● **What you will do**: In the listing below, which lines contain the string "equation"? Copy them all.

● **Data shown**:

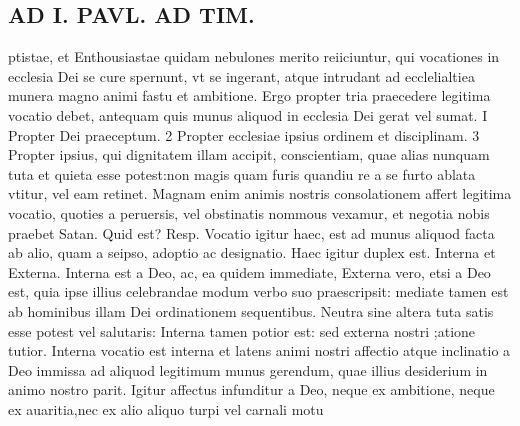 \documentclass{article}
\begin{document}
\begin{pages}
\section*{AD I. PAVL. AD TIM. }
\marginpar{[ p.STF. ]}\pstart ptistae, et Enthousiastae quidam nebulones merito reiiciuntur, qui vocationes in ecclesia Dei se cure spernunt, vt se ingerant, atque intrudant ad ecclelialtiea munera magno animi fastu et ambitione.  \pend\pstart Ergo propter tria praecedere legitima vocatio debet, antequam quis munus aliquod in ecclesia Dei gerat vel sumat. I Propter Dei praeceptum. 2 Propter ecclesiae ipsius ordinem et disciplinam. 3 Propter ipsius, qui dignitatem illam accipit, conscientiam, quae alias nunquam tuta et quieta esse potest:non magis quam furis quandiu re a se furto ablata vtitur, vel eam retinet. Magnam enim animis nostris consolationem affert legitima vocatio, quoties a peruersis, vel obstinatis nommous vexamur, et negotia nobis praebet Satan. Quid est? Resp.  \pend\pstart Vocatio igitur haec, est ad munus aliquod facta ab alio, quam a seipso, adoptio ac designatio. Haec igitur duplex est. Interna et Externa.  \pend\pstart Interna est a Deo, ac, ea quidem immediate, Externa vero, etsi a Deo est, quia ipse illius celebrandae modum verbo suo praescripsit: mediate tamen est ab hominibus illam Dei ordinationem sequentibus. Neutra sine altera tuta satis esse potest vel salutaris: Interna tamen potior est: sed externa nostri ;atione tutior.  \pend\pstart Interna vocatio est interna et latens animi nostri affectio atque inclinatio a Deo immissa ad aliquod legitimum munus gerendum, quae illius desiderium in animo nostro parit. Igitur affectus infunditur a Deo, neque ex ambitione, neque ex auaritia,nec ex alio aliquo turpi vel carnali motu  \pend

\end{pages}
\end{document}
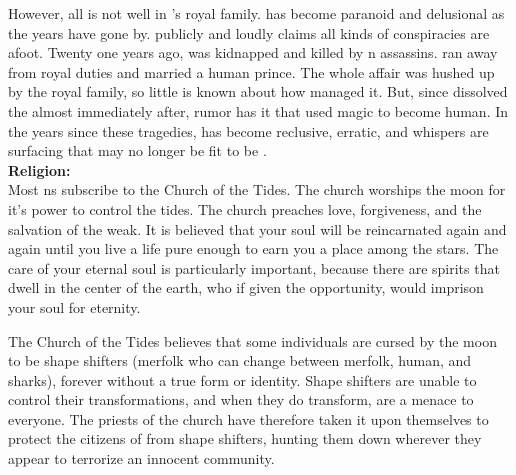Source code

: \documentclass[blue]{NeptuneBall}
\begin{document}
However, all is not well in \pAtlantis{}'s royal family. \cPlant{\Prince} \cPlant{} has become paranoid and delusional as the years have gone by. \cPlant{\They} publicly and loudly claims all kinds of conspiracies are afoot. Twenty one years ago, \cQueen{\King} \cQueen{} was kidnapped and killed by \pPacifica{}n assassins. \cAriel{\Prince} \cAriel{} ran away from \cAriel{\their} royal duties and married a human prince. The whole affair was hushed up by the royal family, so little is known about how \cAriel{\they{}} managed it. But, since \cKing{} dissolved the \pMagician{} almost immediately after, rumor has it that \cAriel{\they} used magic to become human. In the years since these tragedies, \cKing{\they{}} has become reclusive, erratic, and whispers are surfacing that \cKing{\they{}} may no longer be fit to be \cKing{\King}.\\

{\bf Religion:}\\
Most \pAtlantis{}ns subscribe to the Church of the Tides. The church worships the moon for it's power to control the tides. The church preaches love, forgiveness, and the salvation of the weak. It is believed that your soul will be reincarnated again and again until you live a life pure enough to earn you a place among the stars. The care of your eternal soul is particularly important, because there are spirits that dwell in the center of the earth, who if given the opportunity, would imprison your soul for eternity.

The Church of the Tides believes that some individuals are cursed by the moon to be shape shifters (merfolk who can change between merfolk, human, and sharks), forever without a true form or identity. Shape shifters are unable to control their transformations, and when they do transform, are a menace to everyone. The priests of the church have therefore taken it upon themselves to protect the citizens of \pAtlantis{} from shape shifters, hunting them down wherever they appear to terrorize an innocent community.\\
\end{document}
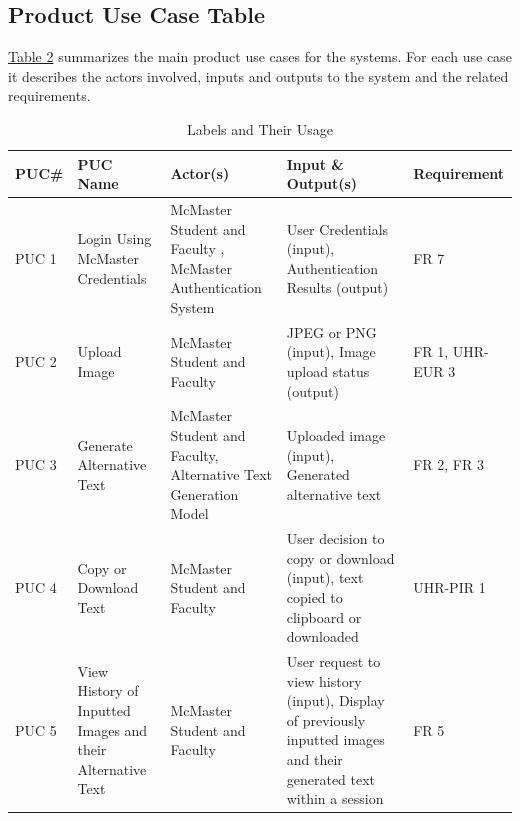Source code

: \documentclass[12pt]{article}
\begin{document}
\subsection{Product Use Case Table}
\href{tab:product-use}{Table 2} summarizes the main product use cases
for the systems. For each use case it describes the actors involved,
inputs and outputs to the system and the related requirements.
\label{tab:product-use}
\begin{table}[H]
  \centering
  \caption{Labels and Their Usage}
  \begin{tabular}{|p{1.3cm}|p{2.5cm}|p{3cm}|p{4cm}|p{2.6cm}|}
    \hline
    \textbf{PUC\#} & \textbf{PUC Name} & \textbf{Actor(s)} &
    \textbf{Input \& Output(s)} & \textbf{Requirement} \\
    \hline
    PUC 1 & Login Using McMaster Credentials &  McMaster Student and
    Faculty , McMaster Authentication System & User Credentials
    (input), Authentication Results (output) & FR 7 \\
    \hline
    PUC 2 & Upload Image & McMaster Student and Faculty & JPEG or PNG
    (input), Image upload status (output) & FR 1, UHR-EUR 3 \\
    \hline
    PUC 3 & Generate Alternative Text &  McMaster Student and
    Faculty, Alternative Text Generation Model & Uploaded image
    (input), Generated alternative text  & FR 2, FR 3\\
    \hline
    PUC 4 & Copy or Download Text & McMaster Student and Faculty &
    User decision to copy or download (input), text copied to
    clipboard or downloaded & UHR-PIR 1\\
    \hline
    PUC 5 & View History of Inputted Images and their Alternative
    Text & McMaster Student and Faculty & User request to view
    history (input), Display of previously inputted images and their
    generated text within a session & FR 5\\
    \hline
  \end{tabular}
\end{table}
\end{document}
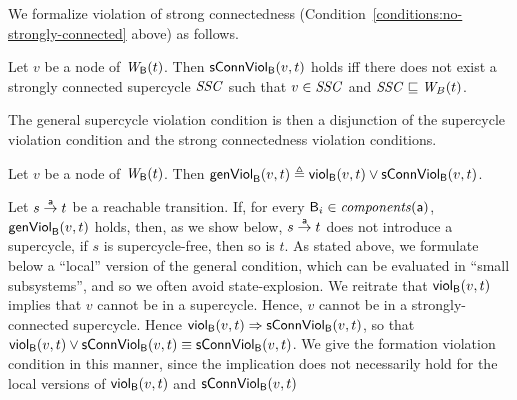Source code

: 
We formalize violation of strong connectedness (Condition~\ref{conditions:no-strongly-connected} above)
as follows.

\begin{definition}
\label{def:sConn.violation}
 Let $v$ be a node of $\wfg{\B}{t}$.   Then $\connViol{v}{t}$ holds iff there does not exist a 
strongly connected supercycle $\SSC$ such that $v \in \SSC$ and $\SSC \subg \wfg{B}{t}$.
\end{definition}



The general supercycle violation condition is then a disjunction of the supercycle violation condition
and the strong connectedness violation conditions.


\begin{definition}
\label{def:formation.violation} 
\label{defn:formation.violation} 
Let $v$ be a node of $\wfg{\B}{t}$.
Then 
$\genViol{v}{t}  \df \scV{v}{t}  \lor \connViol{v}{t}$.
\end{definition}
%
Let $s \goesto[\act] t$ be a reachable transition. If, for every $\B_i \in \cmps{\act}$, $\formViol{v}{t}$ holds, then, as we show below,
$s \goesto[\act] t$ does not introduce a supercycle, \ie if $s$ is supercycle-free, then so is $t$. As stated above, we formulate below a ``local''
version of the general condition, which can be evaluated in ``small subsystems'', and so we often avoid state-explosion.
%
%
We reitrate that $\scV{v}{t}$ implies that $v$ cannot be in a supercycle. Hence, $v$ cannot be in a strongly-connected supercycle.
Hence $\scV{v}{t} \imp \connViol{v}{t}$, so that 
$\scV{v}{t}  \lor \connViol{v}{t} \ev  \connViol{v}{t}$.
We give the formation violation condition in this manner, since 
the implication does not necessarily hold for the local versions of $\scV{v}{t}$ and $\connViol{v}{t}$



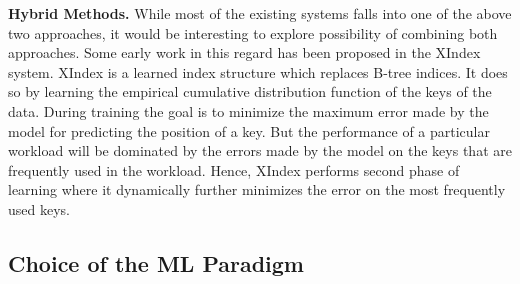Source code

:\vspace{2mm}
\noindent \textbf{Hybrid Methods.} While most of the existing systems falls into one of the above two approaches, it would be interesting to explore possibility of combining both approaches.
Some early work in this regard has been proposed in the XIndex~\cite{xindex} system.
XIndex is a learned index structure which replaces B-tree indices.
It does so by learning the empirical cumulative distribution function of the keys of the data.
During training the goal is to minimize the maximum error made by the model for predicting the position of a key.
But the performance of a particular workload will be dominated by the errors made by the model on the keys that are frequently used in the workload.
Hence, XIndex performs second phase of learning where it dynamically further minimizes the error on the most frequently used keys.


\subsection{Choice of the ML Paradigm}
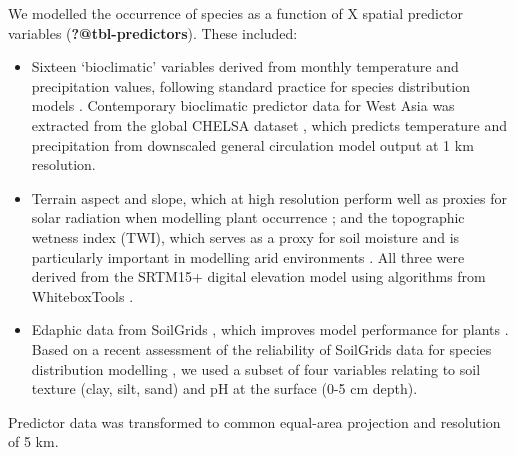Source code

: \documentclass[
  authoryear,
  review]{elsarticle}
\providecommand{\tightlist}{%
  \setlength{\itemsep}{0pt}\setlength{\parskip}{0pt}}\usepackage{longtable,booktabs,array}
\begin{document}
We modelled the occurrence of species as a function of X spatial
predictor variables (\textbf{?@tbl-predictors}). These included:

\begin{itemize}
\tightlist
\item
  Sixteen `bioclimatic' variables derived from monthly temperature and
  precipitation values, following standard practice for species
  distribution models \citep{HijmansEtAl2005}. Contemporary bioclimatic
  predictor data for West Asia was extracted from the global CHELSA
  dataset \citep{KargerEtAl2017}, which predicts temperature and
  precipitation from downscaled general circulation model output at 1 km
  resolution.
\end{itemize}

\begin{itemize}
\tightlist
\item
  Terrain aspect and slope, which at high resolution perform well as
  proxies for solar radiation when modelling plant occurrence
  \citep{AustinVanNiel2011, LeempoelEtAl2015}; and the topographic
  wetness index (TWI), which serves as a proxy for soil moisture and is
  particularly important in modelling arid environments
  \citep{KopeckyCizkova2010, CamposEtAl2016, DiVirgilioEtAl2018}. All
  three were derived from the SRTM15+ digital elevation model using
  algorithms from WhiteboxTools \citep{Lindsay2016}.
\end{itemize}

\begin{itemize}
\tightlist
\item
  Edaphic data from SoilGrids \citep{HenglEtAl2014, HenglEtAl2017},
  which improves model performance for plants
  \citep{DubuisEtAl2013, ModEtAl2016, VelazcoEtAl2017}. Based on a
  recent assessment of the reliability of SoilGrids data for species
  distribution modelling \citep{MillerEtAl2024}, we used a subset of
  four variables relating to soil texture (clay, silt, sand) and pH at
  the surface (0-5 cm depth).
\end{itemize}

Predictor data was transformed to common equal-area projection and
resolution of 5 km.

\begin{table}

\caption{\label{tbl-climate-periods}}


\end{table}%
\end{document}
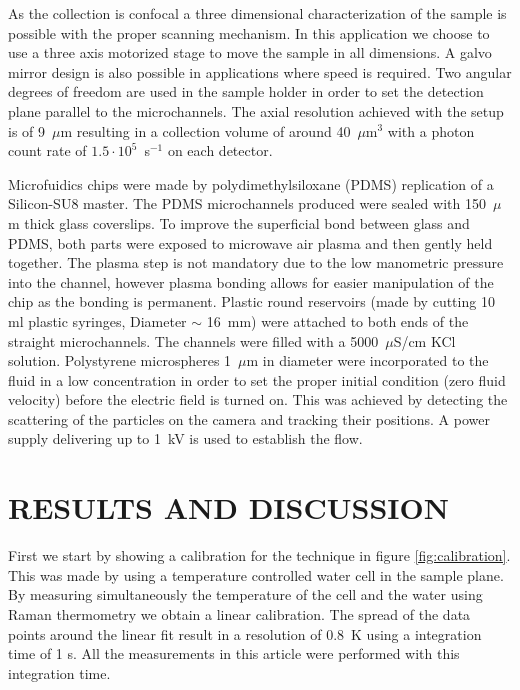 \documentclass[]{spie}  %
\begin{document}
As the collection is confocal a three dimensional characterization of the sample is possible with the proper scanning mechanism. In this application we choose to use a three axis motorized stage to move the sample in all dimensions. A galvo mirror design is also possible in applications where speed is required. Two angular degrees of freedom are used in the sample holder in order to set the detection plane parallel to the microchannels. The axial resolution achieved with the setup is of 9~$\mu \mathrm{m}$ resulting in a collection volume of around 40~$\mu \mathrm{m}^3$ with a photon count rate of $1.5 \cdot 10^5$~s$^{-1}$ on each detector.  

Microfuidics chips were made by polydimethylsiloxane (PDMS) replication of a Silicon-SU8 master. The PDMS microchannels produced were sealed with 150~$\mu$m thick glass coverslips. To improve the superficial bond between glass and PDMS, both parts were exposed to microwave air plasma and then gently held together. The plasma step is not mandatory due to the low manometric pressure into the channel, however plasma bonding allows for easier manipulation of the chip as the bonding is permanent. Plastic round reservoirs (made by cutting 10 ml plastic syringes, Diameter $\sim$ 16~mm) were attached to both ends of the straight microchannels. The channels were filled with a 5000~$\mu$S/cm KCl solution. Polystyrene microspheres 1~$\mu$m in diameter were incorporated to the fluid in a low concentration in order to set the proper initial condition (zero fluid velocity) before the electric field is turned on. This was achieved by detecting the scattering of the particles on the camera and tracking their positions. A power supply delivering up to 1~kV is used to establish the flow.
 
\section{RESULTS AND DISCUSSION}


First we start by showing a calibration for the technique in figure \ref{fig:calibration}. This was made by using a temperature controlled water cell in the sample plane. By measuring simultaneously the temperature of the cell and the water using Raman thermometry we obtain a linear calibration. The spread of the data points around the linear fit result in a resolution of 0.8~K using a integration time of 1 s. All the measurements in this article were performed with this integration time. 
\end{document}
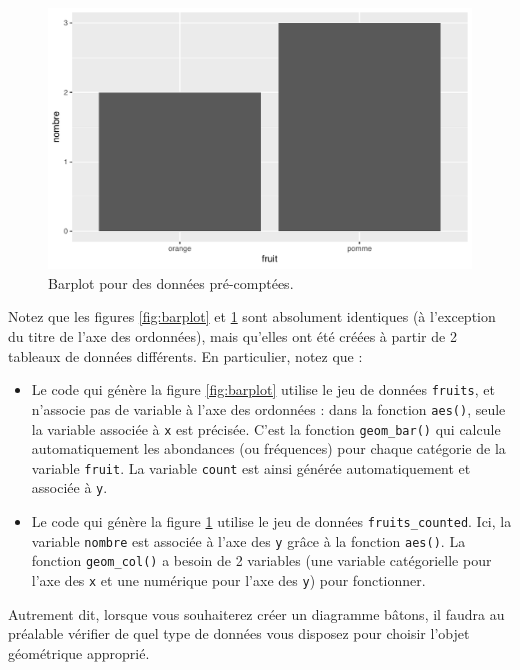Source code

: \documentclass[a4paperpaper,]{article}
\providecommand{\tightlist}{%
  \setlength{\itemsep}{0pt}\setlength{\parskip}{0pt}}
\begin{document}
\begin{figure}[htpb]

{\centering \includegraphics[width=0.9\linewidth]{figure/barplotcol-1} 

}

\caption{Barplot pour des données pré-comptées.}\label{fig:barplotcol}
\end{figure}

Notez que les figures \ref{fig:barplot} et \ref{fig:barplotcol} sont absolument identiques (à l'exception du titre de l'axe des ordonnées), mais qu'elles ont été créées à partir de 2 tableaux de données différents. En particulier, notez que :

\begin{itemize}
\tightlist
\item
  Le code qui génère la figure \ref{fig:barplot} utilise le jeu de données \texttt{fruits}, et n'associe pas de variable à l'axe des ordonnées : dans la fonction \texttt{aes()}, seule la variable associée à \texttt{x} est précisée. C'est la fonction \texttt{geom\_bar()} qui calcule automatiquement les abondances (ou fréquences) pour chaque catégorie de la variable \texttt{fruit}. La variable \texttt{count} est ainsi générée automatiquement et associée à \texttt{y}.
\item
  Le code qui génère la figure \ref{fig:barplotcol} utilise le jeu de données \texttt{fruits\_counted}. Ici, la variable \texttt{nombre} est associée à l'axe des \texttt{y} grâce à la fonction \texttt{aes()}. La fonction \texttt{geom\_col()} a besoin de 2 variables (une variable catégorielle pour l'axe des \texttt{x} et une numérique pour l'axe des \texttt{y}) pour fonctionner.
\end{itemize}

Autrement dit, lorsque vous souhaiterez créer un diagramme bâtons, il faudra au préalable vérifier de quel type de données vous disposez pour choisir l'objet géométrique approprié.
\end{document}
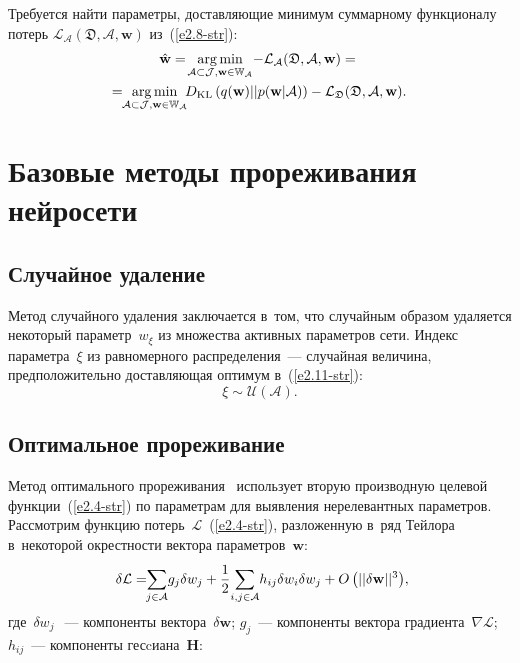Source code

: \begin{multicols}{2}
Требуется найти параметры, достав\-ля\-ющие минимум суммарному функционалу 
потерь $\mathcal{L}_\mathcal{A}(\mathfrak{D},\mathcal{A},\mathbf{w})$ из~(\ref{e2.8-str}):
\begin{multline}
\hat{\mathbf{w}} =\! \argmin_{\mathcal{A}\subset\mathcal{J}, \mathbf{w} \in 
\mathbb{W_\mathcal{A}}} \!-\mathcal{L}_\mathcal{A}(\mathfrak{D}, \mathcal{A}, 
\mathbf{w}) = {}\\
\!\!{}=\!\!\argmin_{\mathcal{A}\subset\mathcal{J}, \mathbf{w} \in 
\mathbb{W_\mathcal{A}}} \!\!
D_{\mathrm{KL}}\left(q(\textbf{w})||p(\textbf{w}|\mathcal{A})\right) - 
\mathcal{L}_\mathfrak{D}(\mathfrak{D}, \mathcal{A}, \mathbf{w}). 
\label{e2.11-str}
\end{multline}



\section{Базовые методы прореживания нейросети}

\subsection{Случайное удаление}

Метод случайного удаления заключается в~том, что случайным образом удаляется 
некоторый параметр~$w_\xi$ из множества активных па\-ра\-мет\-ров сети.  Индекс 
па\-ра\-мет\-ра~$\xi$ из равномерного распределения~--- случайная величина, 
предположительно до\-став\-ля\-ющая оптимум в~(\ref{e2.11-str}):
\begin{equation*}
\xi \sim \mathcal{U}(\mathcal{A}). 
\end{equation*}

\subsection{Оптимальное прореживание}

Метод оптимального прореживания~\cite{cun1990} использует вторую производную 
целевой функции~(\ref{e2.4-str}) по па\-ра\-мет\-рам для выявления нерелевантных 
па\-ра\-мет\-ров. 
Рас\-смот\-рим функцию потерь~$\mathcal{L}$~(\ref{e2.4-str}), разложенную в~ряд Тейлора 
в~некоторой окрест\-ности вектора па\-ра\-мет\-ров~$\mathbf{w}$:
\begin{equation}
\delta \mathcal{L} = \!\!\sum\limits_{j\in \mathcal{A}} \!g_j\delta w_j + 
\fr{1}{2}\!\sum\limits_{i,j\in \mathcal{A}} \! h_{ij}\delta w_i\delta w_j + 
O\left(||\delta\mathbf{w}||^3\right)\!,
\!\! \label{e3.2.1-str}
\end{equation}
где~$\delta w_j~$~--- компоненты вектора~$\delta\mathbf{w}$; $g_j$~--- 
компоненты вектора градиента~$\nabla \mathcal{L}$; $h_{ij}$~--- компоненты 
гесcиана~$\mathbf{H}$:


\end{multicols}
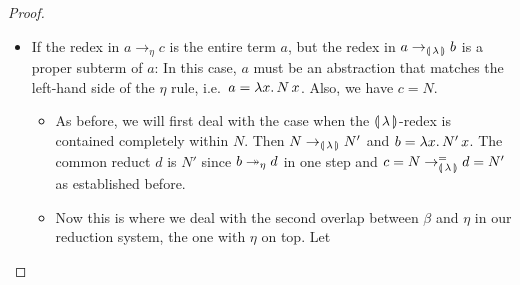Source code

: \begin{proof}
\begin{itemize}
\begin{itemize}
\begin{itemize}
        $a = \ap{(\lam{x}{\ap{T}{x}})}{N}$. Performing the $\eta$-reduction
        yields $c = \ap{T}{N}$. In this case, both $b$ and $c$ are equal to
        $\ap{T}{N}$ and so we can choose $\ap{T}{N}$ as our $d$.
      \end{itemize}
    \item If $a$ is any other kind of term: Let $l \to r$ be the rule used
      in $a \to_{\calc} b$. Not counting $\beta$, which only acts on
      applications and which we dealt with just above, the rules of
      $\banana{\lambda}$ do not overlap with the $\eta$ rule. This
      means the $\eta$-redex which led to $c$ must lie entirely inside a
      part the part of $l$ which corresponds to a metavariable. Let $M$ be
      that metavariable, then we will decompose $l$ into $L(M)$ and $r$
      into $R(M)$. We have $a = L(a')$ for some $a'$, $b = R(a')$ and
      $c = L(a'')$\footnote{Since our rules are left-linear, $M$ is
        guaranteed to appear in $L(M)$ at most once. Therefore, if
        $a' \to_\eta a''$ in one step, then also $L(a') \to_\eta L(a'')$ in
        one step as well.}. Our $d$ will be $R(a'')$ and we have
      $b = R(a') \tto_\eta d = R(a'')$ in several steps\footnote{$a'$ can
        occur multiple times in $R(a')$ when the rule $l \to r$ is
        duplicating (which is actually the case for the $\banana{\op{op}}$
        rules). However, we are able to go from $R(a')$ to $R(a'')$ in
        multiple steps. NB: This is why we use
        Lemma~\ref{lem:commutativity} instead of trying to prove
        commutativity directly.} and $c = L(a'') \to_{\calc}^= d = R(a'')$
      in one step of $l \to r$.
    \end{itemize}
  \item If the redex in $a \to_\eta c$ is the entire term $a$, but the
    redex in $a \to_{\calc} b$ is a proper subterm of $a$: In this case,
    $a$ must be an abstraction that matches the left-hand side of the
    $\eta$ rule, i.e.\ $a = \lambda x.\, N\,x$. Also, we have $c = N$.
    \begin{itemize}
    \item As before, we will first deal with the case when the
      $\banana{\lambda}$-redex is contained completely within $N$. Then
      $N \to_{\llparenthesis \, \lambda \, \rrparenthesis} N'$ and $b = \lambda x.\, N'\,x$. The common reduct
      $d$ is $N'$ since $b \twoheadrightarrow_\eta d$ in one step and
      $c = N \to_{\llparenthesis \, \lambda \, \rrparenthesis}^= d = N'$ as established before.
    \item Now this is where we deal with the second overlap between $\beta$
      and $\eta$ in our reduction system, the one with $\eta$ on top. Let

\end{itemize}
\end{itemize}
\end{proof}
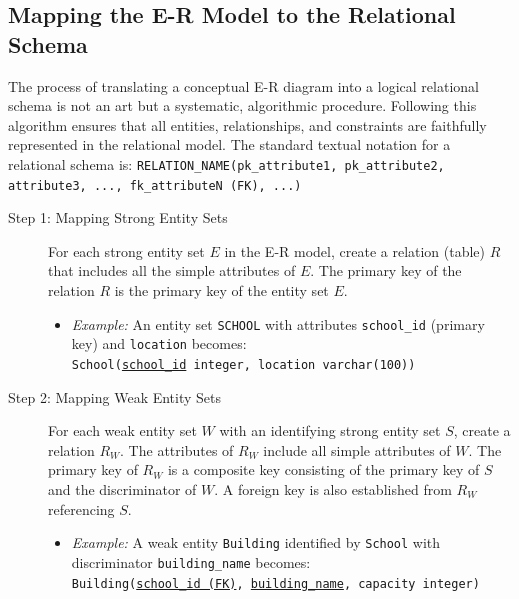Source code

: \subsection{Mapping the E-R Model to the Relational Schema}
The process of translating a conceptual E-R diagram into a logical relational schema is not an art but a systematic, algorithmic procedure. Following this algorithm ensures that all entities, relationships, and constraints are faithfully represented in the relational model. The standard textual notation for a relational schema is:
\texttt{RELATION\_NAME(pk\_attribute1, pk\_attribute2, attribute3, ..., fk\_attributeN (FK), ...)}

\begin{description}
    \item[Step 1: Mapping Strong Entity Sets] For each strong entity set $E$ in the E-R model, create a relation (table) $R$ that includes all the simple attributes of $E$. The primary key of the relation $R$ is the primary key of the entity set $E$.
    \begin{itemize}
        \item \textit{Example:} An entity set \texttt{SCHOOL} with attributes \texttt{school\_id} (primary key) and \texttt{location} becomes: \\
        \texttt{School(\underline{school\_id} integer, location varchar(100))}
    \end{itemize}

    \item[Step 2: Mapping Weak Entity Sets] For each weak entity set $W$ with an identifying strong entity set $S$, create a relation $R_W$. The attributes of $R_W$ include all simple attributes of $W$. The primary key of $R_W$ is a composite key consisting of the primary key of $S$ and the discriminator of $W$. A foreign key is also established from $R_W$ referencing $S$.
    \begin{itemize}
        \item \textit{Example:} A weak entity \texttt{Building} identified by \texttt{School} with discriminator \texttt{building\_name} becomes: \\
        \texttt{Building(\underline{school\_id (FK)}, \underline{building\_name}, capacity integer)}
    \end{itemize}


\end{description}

● **The completed task**:
\begin{equation*}
\end{equation*}
\begin{equation}
\end{equation}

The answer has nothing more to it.